Requirement
In full and word for word, restate the lines of the listing.

Material to process
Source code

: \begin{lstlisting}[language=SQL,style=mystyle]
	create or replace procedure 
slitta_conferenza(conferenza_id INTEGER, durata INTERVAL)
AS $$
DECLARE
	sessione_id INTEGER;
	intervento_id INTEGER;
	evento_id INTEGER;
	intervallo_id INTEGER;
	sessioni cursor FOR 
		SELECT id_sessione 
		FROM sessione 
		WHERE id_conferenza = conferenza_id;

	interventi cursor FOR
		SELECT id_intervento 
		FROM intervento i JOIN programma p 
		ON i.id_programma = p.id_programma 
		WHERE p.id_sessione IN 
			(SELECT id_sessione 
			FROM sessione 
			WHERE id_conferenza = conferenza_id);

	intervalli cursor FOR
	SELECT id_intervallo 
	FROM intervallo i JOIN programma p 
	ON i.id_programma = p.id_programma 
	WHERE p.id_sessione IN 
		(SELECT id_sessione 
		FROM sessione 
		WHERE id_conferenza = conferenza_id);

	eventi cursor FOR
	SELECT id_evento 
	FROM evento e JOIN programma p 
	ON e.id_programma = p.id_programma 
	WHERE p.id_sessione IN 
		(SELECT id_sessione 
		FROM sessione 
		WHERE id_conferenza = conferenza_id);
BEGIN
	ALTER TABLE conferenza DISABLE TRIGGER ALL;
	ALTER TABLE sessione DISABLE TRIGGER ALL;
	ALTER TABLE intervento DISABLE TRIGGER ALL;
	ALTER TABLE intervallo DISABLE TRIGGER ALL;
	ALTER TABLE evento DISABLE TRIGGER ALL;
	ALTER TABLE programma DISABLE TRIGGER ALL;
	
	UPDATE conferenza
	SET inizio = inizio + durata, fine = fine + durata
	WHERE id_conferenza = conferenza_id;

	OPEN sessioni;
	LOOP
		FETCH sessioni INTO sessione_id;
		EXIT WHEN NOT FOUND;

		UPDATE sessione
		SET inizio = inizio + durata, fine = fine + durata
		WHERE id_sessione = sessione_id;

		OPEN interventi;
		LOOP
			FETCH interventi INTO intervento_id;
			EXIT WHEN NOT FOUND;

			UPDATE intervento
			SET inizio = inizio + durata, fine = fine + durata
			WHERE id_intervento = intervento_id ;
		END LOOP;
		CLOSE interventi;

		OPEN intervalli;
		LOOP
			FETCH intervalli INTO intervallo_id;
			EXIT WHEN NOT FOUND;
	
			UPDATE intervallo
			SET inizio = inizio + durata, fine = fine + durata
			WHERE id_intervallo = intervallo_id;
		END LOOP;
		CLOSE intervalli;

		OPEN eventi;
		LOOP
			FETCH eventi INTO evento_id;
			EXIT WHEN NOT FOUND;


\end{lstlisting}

Written response
Source code

: \begin{lstlisting}[language=SQL,style=mystyle]
	create or replace procedure 
slitta_conferenza(conferenza_id INTEGER, durata INTERVAL)
AS $$
DECLARE
	sessione_id INTEGER;
	intervento_id INTEGER;
	evento_id INTEGER;
	intervallo_id INTEGER;
	sessioni cursor FOR 
		SELECT id_sessione 
		FROM sessione 
		WHERE id_conferenza = conferenza_id;

	interventi cursor FOR
		SELECT id_intervento 
		FROM intervento i JOIN programma p 
		ON i.id_programma = p.id_programma 
		WHERE p.id_sessione IN 
			(SELECT id_sessione 
			FROM sessione 
			WHERE id_conferenza = conferenza_id);

	intervalli cursor FOR
	SELECT id_intervallo 
	FROM intervallo i JOIN programma p 
	ON i.id_programma = p.id_programma 
	WHERE p.id_sessione IN 
		(SELECT id_sessione 
		FROM sessione 
		WHERE id_conferenza = conferenza_id);

	eventi cursor FOR
	SELECT id_evento 
	FROM evento e JOIN programma p 
	ON e.id_programma = p.id_programma 
	WHERE p.id_sessione IN 
		(SELECT id_sessione 
		FROM sessione 
		WHERE id_conferenza = conferenza_id);
BEGIN
	ALTER TABLE conferenza DISABLE TRIGGER ALL;
	ALTER TABLE sessione DISABLE TRIGGER ALL;
	ALTER TABLE intervento DISABLE TRIGGER ALL;
	ALTER TABLE intervallo DISABLE TRIGGER ALL;
	ALTER TABLE evento DISABLE TRIGGER ALL;
	ALTER TABLE programma DISABLE TRIGGER ALL;
	
	UPDATE conferenza
	SET inizio = inizio + durata, fine = fine + durata
	WHERE id_conferenza = conferenza_id;

	OPEN sessioni;
	LOOP
		FETCH sessioni INTO sessione_id;
		EXIT WHEN NOT FOUND;

		UPDATE sessione
		SET inizio = inizio + durata, fine = fine + durata
		WHERE id_sessione = sessione_id;

		OPEN interventi;
		LOOP
			FETCH interventi INTO intervento_id;
			EXIT WHEN NOT FOUND;

			UPDATE intervento
			SET inizio = inizio + durata, fine = fine + durata
			WHERE id_intervento = intervento_id ;
		END LOOP;
		CLOSE interventi;

		OPEN intervalli;
		LOOP
			FETCH intervalli INTO intervallo_id;
			EXIT WHEN NOT FOUND;
	
			UPDATE intervallo
			SET inizio = inizio + durata, fine = fine + durata
			WHERE id_intervallo = intervallo_id;
		END LOOP;
		CLOSE intervalli;

		OPEN eventi;
		LOOP
			FETCH eventi INTO evento_id;
			EXIT WHEN NOT FOUND;


\end{lstlisting}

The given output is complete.